Sunday, May 20, 2007

Berto's syntax

Bush is said to call Attorney General Alberto Gonzalez "Berto", which has got to strike him better than Rove's apparent nickname from the boss ("Turd Blossom") would. Still, the AG is known in many circles today as the "Torture Czar" for his role in creating the framework for what will presumably turn out to be inhumane treatment of detainees.

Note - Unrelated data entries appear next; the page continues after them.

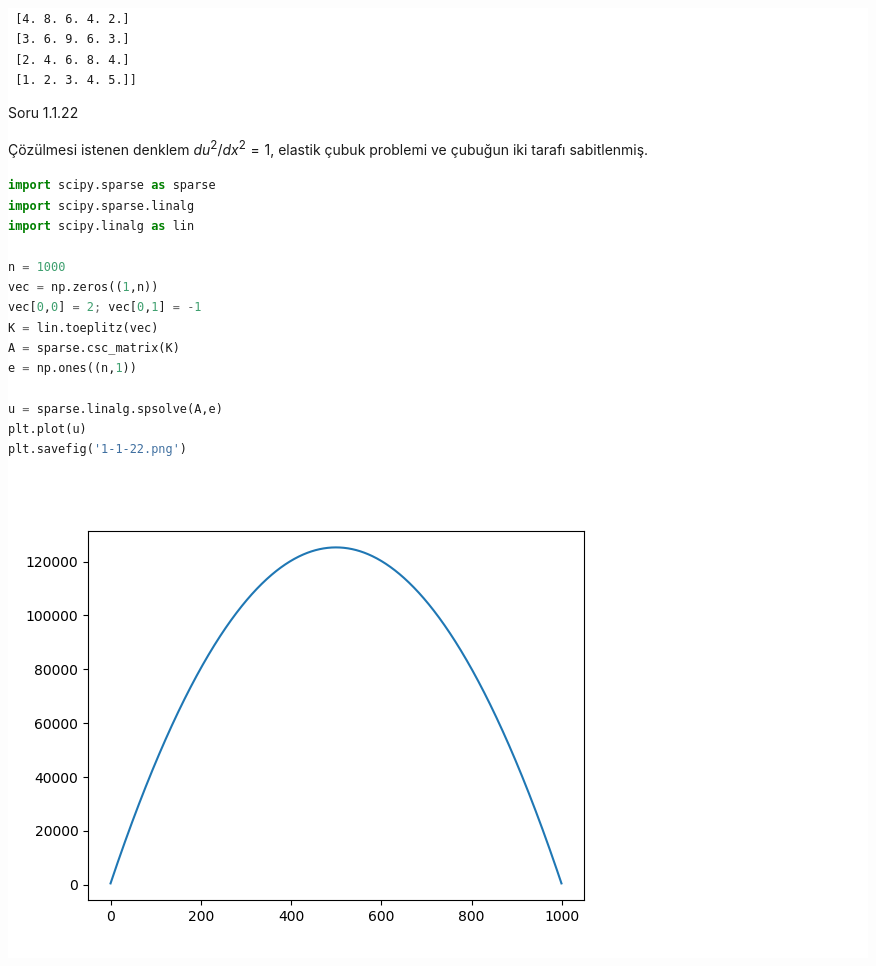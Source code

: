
 ```
 [4. 8. 6. 4. 2.]
 [3. 6. 9. 6. 3.]
 [2. 4. 6. 8. 4.]
 [1. 2. 3. 4. 5.]]
```

Soru 1.1.22

Çözülmesi istenen denklem $du^2/dx^2 = 1$, elastik çubuk problemi ve
çubuğun iki tarafı sabitlenmiş.

```python
import scipy.sparse as sparse
import scipy.sparse.linalg
import scipy.linalg as lin

n = 1000
vec = np.zeros((1,n))
vec[0,0] = 2; vec[0,1] = -1
K = lin.toeplitz(vec)
A = sparse.csc_matrix(K)
e = np.ones((n,1))

u = sparse.linalg.spsolve(A,e)
plt.plot(u)
plt.savefig('1-1-22.png')
```

![](1-1-22.png)
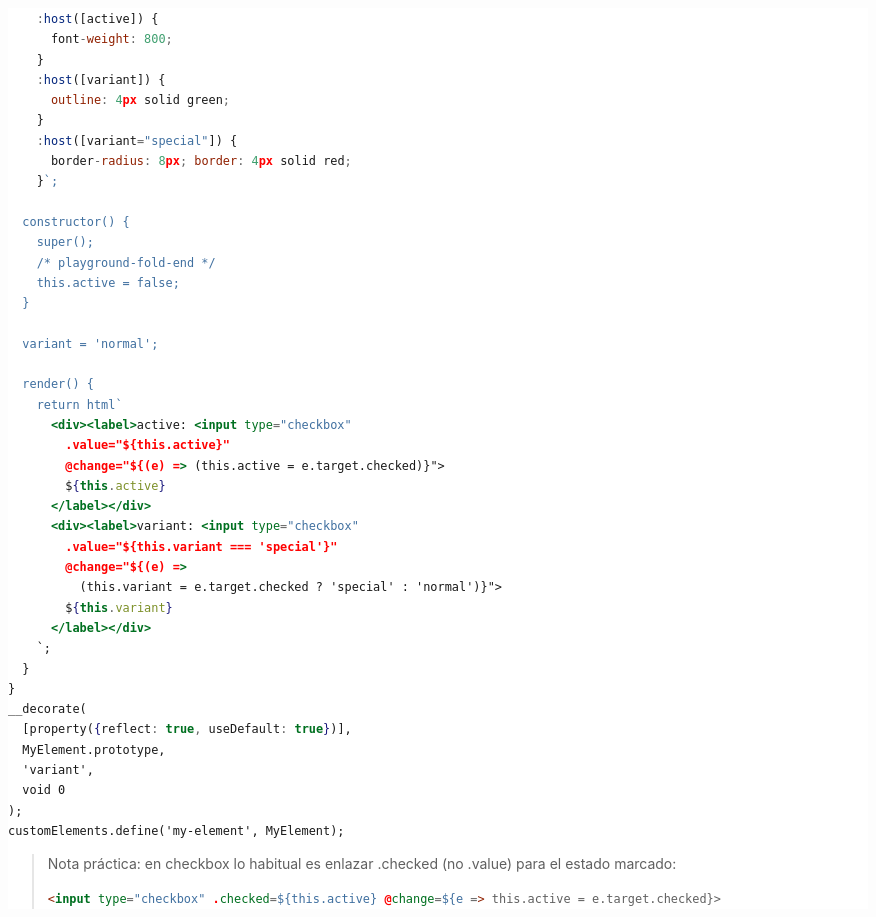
 ```jsx
    :host([active]) {
      font-weight: 800;
    }
    :host([variant]) {
      outline: 4px solid green;
    }
    :host([variant="special"]) {
      border-radius: 8px; border: 4px solid red;
    }`;

  constructor() {
    super();
    /* playground-fold-end */
    this.active = false;
  }

  variant = 'normal';

  render() {
    return html`
      <div><label>active: <input type="checkbox"
        .value="${this.active}"
        @change="${(e) => (this.active = e.target.checked)}">
        ${this.active}
      </label></div>
      <div><label>variant: <input type="checkbox"
        .value="${this.variant === 'special'}"
        @change="${(e) =>
          (this.variant = e.target.checked ? 'special' : 'normal')}">
        ${this.variant}
      </label></div>
    `;
  }
}
__decorate(
  [property({reflect: true, useDefault: true})],
  MyElement.prototype,
  'variant',
  void 0
);
customElements.define('my-element', MyElement);
```

> Nota práctica: en checkbox lo habitual es enlazar .checked (no .value) para el estado marcado:
> 
> 
> ```html
> <input type="checkbox" .checked=${this.active} @change=${e => this.active = e.target.checked}>
> 
> ```
>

Anyhow, there's an AP story out on Berto (I read it here at Talking Points Memo), where he's quoted this way:
"Being able to go and having a very candid conversation and telling the president: 'Mr. President, this cannot be done. You can't do this,' -- I think you want that," Gonzales told reporters this week. "And I think having a personal relationship makes that, quite frankly, much easier always to deliver bad news."
Can this quote possibly be accurate? (TPM is focused on its apparent dishonesty, but that's another kettle of rattlesnakes.) In the first sentence, it's got to be able to go and have ... and tell, right? I don't think I know this as a kind of stylistic overreaching (see the Ridger's comment on the last post). And the last sentence is flat ungrammatical to me too: something could make it easier to deliver bad news, but that doesn't work here — maybe if you ended the sentence after easier. Even then, the word order seems impossible: The always needs to be much earlier. That's three really odd things in a tiny quote. Note that mavens never really jump on this stuff — objections to sentences that aren't English (at least for me) never seem to make it in. These don't seem like typical spoken performance errors. In fact, this is so mangled that I wonder if the AP blew the quotes or something.

Whatever we call him, I guess we won't be calling Berto "articulate".

7 comments:

GAC said...

I have no idea on the first part. Seems like some sort of weird false parallelism.

As for the position of always, I wonder if Gonzalez speaks Spanish. A Google search turns this up in the first few results for "mas facil siempre":

También será más fácil siempre reclutar rebaños que terminan por ser crianza de cuervos . . .

Of couse, this is pure conjecture, and Gonzalez doesn't strike me as a native Spanish speaker, so until I see otherwise I'll figure it's probably the error of the newspaper.

Anonymous said...

Frontline the other night had a program about illegal wire-tapping and had Berto testifying about it, skirting his way around the line of questions asked. It's rather amazing how much of his discourse resembles W, not only in style and execution, but also grammatically.

Mr. Verb said...

Thanks. Weird parallelism is surely right: he somehow treated the wrong verb as the parallel. On the other one, I've tended to avoid even speculating about Spanish interference -- I've known a fair number of Chicanos / Chicanas (or, in current usage, Chican@), and the word order doesn't strike me as remotely familiar from there.

Anonymous, you're right on the mark: the kind of garbling here strikes me as very Bushian, esp. the nervous, obviously lying Bush.

Anonymous said...

Is this a language isolate? Do we have a language with only 2 native speakers? Or, can we find more? Maybe they speak another language altogether and this is just Neocon Pidgin to be used when contacting the real world.

Mr. Verb said...

Whoa up here -- that's not fieldwork I am personally willing to undertake. If you can or you can know people who can get into the community with Institutional Review Board approval for work with human subjects, go for it!

The Ridger, FCD said...

The "always" may be in exactly right spot, if he means it makes it easier to have nothing but bad news ... of course, how would he know? He apparently never says "no".

Mr. Verb said...

Yeah, I rejected that as a possible reading on knowledge of the real world.